彼が純粋乙女の正装に身を包み、恍惚の表情を浮かべていると、廊下から慌ただしい足音が聞こえた。
こりゃまずい。
彼は急いで窓から中庭の並木の中に隠れた。
言い忘れていたが、生徒会室は一階にある。
その時、彼は己の間違いに気付いた。
自分の制服と、なにより、大将のコインを机上に置き忘れたのである。
しかし、喉が渇いたと呟きながら入ってきた遠藤の前に出ていくことは叶わず、制服と、そのとなりにあるコインを不思議に思った遠藤によって我が部の敗北は決定した。
しかし、松村が我が仲間であることはばれておらず、制服は没収された女子の制服に混じっていたといって難を逃れた。

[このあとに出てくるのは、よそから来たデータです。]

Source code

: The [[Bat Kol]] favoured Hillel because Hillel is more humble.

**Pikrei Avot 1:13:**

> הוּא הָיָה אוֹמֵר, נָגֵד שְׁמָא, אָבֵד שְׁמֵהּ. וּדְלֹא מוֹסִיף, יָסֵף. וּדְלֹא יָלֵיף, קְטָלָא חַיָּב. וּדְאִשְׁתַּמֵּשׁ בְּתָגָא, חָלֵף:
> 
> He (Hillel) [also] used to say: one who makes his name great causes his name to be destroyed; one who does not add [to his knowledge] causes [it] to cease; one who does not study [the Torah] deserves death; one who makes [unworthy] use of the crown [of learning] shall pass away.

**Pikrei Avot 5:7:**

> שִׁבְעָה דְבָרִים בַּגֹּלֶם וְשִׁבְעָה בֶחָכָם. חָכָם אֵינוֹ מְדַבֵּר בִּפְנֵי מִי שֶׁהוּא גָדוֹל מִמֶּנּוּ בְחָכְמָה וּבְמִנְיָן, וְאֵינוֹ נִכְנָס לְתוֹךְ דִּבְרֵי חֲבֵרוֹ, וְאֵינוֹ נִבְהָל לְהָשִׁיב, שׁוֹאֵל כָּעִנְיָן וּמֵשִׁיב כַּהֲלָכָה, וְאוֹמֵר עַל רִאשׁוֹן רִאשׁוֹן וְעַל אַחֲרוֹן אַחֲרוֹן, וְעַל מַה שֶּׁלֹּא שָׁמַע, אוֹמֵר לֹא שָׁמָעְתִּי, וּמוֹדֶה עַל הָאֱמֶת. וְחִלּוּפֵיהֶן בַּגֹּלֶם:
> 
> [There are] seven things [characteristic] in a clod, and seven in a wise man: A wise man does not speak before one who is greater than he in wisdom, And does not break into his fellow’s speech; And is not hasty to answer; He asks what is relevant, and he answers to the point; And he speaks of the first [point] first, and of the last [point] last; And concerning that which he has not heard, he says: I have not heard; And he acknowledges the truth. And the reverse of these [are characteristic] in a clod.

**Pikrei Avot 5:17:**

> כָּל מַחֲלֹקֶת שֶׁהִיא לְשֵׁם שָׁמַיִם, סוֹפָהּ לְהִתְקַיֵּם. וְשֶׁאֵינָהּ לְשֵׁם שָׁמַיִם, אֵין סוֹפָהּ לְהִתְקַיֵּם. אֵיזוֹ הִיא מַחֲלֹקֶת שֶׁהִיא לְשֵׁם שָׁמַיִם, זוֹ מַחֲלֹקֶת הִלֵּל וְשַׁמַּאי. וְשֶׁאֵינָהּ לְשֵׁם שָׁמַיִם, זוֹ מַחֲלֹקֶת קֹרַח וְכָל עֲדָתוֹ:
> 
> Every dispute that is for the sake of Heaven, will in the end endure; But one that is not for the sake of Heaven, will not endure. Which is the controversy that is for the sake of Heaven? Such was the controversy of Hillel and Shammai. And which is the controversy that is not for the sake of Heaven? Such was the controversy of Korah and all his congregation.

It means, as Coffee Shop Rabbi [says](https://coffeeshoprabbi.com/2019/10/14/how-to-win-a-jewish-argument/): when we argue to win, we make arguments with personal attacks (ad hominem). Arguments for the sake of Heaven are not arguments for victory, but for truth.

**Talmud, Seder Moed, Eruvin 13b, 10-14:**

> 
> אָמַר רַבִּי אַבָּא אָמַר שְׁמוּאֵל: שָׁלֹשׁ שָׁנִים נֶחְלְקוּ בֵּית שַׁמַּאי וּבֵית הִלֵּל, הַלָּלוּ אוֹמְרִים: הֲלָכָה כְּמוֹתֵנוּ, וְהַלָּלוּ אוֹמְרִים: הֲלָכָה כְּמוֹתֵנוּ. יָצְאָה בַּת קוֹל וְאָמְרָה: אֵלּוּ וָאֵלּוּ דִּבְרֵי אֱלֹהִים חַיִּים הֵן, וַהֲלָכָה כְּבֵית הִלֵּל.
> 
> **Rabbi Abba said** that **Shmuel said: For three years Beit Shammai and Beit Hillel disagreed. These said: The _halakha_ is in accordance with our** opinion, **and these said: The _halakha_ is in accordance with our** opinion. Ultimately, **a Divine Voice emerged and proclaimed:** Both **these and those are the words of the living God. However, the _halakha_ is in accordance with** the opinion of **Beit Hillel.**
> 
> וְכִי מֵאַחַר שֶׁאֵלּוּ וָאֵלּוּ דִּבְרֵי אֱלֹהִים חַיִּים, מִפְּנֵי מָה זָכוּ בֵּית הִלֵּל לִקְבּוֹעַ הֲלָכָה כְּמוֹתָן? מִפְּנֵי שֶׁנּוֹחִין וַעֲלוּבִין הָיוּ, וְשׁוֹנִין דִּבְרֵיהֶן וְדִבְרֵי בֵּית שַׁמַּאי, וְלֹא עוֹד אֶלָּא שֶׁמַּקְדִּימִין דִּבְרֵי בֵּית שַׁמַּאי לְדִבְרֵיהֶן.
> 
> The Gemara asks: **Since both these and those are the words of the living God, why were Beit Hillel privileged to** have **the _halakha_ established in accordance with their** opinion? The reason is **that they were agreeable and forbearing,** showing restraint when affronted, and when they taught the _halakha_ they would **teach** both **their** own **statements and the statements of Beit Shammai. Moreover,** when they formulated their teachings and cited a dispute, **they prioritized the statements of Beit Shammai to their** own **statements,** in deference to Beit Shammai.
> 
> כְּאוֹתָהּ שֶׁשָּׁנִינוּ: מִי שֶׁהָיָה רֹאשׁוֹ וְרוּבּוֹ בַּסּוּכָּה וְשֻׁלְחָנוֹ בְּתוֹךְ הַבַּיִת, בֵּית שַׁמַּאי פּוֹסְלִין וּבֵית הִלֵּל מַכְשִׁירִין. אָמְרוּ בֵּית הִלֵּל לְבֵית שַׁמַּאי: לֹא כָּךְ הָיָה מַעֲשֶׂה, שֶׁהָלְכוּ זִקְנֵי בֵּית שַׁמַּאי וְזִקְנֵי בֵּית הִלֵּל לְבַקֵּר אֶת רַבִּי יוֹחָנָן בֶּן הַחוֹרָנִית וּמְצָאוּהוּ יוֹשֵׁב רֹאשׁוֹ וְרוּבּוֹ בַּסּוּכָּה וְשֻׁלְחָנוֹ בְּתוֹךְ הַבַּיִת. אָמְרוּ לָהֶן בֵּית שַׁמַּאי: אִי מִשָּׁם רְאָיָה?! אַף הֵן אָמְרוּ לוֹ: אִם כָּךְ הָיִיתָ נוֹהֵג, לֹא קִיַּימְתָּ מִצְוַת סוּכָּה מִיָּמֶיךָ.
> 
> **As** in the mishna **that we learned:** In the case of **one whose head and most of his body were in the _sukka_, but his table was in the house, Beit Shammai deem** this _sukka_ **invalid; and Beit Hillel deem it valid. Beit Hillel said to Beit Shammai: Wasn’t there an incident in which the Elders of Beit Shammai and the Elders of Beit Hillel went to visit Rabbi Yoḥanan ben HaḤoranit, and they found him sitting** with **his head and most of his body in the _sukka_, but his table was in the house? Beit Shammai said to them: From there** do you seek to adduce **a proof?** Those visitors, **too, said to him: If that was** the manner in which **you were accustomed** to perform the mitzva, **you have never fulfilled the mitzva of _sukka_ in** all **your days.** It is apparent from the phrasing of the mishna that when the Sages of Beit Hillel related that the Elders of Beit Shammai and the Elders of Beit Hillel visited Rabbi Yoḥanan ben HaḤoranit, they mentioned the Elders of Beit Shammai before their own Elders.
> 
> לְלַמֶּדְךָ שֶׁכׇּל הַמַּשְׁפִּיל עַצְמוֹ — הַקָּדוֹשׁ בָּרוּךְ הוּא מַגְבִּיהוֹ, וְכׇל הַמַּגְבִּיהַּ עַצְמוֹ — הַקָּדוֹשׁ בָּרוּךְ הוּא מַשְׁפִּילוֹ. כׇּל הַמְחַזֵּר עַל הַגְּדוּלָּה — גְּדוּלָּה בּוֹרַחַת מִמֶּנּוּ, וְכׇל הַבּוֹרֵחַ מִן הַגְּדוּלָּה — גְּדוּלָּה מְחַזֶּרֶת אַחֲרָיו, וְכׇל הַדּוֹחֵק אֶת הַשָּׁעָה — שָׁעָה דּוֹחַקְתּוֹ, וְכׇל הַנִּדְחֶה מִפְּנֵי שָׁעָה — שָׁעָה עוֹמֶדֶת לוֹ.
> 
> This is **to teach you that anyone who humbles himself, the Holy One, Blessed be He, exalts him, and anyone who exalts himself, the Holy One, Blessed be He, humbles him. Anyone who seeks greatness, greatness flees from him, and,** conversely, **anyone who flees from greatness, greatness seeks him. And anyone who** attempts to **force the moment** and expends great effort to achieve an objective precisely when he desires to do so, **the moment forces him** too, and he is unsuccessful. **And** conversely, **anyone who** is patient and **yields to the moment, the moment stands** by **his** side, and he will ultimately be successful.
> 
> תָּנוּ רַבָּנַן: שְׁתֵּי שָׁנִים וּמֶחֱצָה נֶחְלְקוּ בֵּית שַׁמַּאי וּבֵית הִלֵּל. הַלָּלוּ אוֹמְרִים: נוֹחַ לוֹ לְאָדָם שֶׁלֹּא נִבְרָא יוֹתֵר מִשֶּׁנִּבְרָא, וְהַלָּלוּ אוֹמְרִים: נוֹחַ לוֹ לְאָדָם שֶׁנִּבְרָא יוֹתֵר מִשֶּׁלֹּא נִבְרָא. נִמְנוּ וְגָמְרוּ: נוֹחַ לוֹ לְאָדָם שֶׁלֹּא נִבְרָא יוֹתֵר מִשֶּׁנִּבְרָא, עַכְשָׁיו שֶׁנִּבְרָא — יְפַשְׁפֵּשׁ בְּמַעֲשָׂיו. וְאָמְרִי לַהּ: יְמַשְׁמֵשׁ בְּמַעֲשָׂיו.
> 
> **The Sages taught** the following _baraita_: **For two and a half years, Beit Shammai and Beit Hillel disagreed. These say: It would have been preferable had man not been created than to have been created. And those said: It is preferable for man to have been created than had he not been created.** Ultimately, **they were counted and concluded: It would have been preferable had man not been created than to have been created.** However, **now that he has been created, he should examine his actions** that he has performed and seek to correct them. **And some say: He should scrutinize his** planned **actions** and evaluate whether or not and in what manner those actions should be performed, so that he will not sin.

それでも、松村は己の自尊心や羞恥心故にコインを守ることができなかった。
コイン片手に喜ぶ遠藤を襲えばよかったのだ。
彼の行為は万死に値する。
が、
寝起きでも私の頭は冴えていたようだ。
「まあ、部長、私に妙案がございます。」
そう言って、私はエロースと松村を近くに寄らせた。
一週間後、我が高校に新たな部活が誕生した。
その名も
「第二文化部部長連合」
であった。
ちなみに、私が白玉団子と寝ていたのは阿呆どもの仕業であった。